LEWISTON — Even the most politically astute young people are wary of getting involved in politics, says a political scientist who visited Bates College on Tuesday.
Cynical and perhaps a little too clear-eyed, they see a broken system they’re not convinced they can fix, said Shauna Shames, an assistant professor at the University of Rutgers-Camden in New Jersey.
“They’re so disillusioned,” she said, wary of a system they see as manipulated by the wealthy, corporations and special interests.
“They’re not wrong, but it doesn’t work if you don’t go in and change it,” Shames said during an interview at the Harward Center for Community Partnerships at Bates.
Shames is the author of “Out of the Running: Why Millennials Reject Political Careers and Why it Matters,” a book published last year based on research she did for her 2104 Ph.D. from Harvard University.
She said she surveyed more than 500 young people in the Boston area who already showed a keen interest in public policy and law to find out what they thought about politics. She interviewed more than 50 of them in depth.
What she found, she said, disturbed her.
“I found it kind of depressing,” Shames said.

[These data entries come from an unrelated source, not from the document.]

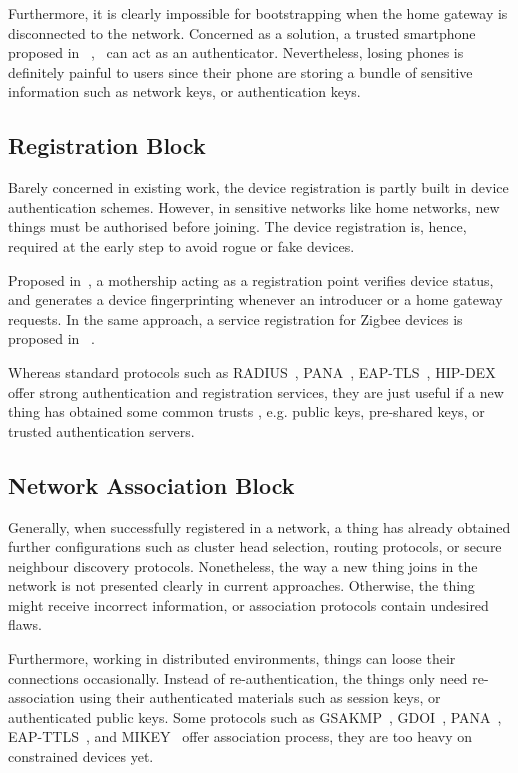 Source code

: Furthermore, it is clearly impossible for bootstrapping when the home gateway is disconnected to the network. Concerned as a solution, a trusted smartphone proposed in ~\cite{Seung2015},~\cite{6934398} can act as an authenticator. Nevertheless, losing phones is definitely painful to users since their phone are storing a bundle of sensitive information such as network keys, or authentication keys. 

\subsection{Registration Block}
Barely concerned in existing work, the device registration is partly built in device authentication schemes. However, in sensitive networks like home networks, new things must be authorised before joining. The device registration is, hence, required at the early step to avoid rogue or fake devices. 

Proposed in~\cite{Jeanning2013}, a mothership acting as a registration point verifies device status, and generates a device fingerprinting whenever an introducer or a home gateway requests. In the same approach, a service registration for Zigbee devices is proposed in ~\cite{5174409}.

Whereas standard protocols such as RADIUS~\cite{RADIUS}, PANA~\cite{rfc5191, Sarikaya2015}, EAP-TLS~\cite{eaptls}, HIP-DEX~\cite{hipdex} offer strong authentication and registration services, they are just useful if a new thing has obtained some common trusts , e.g. public keys, pre-shared keys, or trusted authentication servers.

\subsection{Network Association Block}
Generally, when successfully registered in a network, a thing has already obtained further configurations such as cluster head selection, routing protocols, or secure neighbour discovery protocols. Nonetheless, the way a new thing joins in the network is not presented clearly in current approaches. Otherwise, the thing might receive incorrect information, or association protocols contain undesired flaws. 

Furthermore, working in distributed environments, things can loose their connections occasionally. Instead of re-authentication, the things only need re-association using their authenticated materials such as session keys, or authenticated public keys. Some protocols such as GSAKMP~\cite{gsakmp}, GDOI~\cite{gdoi}, PANA~\cite{rfc5191}, EAP-TTLS~\cite{EAP-TTLSv0}, and MIKEY~\cite{MIKEY} offer association process, they are too heavy on constrained devices yet. 


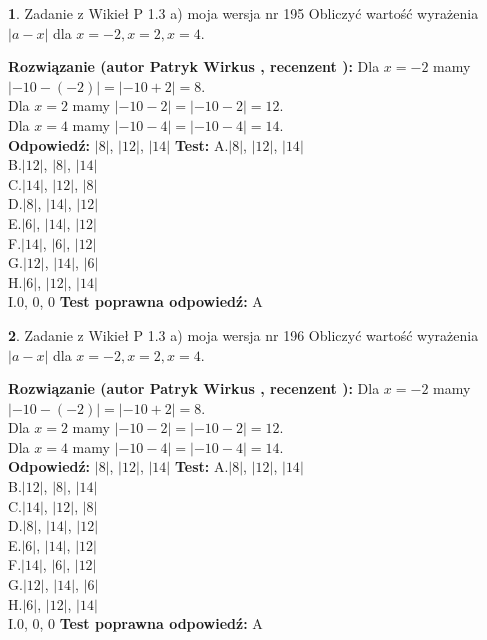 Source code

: \documentclass[12pt, a4paper]{article}
\theoremstyle{definition} %
\newtheorem{zad}{}
\newcommand{\zadStart}[1]{\begin{zad}#1\newline}
\newcommand{\zadStop}{\end{zad}}
\newcommand{\rozwStart}[2]{\noindent \textbf{Rozwiązanie (autor #1 , recenzent #2): }\newline}
\newcommand{\rozwStop}{\newline}
\newcommand{\odpStart}{\noindent \textbf{Odpowiedź:}\newline}
\newcommand{\odpStop}{\newline}
\newcommand{\testStart}{\noindent \textbf{Test:}\newline}
\newcommand{\testStop}{\newline}
\newcommand{\kluczStart}{\noindent \textbf{Test poprawna odpowiedź:}\newline}
\newcommand{\kluczStop}{\newline}
\begin{document}
\zadStart{Zadanie z Wikieł P 1.3 a) moja wersja nr 195}
Obliczyć wartość wyrażenia $|a - x|$ dla $x=-2,x=2,x=4$.
\zadStop
\rozwStart{Patryk Wirkus}{}
Dla $x = -2$ mamy $|-10 - (-2)| = |-10 + 2| = 8$.\\
Dla $x = 2$ mamy $|-10 - 2| = |-10 - 2| = 12$.\\
Dla $x = 4$ mamy $|-10 - 4| = |-10 - 4| = 14$.\\
\rozwStop
\odpStart
$|8|$, $|12|$, $|14|$
\odpStop
\testStart
A.$|8|$, $|12|$, $|14|$\\
B.$|12|$, $|8|$, $|14|$\\
C.$|14|$, $|12|$, $|8|$\\
D.$|8|$, $|14|$, $|12|$\\
E.$|6|$, $|14|$, $|12|$\\
F.$|14|$, $|6|$, $|12|$\\
G.$|12|$, $|14|$, $|6|$\\
H.$|6|$, $|12|$, $|14|$\\
I.$0$, $0$, $0$
\testStop
\kluczStart
A
\kluczStop



\zadStart{Zadanie z Wikieł P 1.3 a) moja wersja nr 196}
Obliczyć wartość wyrażenia $|a - x|$ dla $x=-2,x=2,x=4$.
\zadStop
\rozwStart{Patryk Wirkus}{}
Dla $x = -2$ mamy $|-10 - (-2)| = |-10 + 2| = 8$.\\
Dla $x = 2$ mamy $|-10 - 2| = |-10 - 2| = 12$.\\
Dla $x = 4$ mamy $|-10 - 4| = |-10 - 4| = 14$.\\
\rozwStop
\odpStart
$|8|$, $|12|$, $|14|$
\odpStop
\testStart
A.$|8|$, $|12|$, $|14|$\\
B.$|12|$, $|8|$, $|14|$\\
C.$|14|$, $|12|$, $|8|$\\
D.$|8|$, $|14|$, $|12|$\\
E.$|6|$, $|14|$, $|12|$\\
F.$|14|$, $|6|$, $|12|$\\
G.$|12|$, $|14|$, $|6|$\\
H.$|6|$, $|12|$, $|14|$\\
I.$0$, $0$, $0$
\testStop
\kluczStart
A
\kluczStop
\end{document}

She said that only 43 percent of the men she canvassed thought politics could solve problems facing society. Bad as that was, Shames said, only a third of women agreed and only one in four women of color endorsed the idea.
Few had any thought of ever running for political office — especially anything beyond the local level — because they saw the personal toll of doing so as exceeding any value the position might have, Shames said.
They don’t see politics as the way to bring about a better society or a better life for themselves.
“They’re idealistic young people and they fear being co-opted” by a system that often doesn’t value authenticity.
Shames said there is a real “ick factor” at play that makes it so political careers strike many as a way to find themselves indebted to corporations and lobbyists rather than a path to a brighter future.
Shames said she understood where they were coming from.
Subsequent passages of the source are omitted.